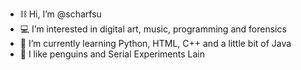- ⛓ Hi, I’m @scharfsu
- 💻 I’m interested in digital art, music, programming and forensics
- 💫 I’m currently learning Python, HTML, C++ and a little bit of Java
- 🐧 I like penguins and Serial Experiments Lain
<!---
scharfsu/scharfsu is a ✨ special ✨ repository because its `README.md` (this file) appears on your GitHub profile.
You can click the Preview link to take a look at your changes.
--->
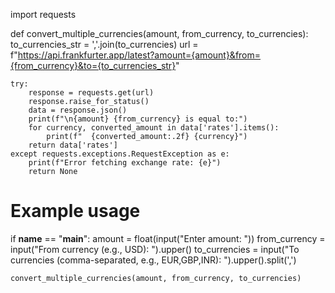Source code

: import requests

def convert_multiple_currencies(amount, from_currency, to_currencies):
    to_currencies_str = ','.join(to_currencies)
    url = f"https://api.frankfurter.app/latest?amount={amount}&from={from_currency}&to={to_currencies_str}"

    try:
        response = requests.get(url)
        response.raise_for_status()
        data = response.json()
        print(f"\n{amount} {from_currency} is equal to:")
        for currency, converted_amount in data['rates'].items():
            print(f"  {converted_amount:.2f} {currency}")
        return data['rates']
    except requests.exceptions.RequestException as e:
        print(f"Error fetching exchange rate: {e}")
        return None

# Example usage
if __name__ == "__main__":
    amount = float(input("Enter amount: "))
    from_currency = input("From currency (e.g., USD): ").upper()
    to_currencies = input("To currencies (comma-separated, e.g., EUR,GBP,INR): ").upper().split(',')

    convert_multiple_currencies(amount, from_currency, to_currencies)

ABOUT THIS TASK.
Return word for word the lines of the listing above, starting at the line with "Source code" and ending at the line with "response = requests.get(url)", both included. Pictures do not belong in the copy.

SOLUTION FOR THIS TASK.
Source code

: import requests

def convert_multiple_currencies(amount, from_currency, to_currencies):
    to_currencies_str = ','.join(to_currencies)
    url = f"https://api.frankfurter.app/latest?amount={amount}&from={from_currency}&to={to_currencies_str}"

    try:
        response = requests.get(url)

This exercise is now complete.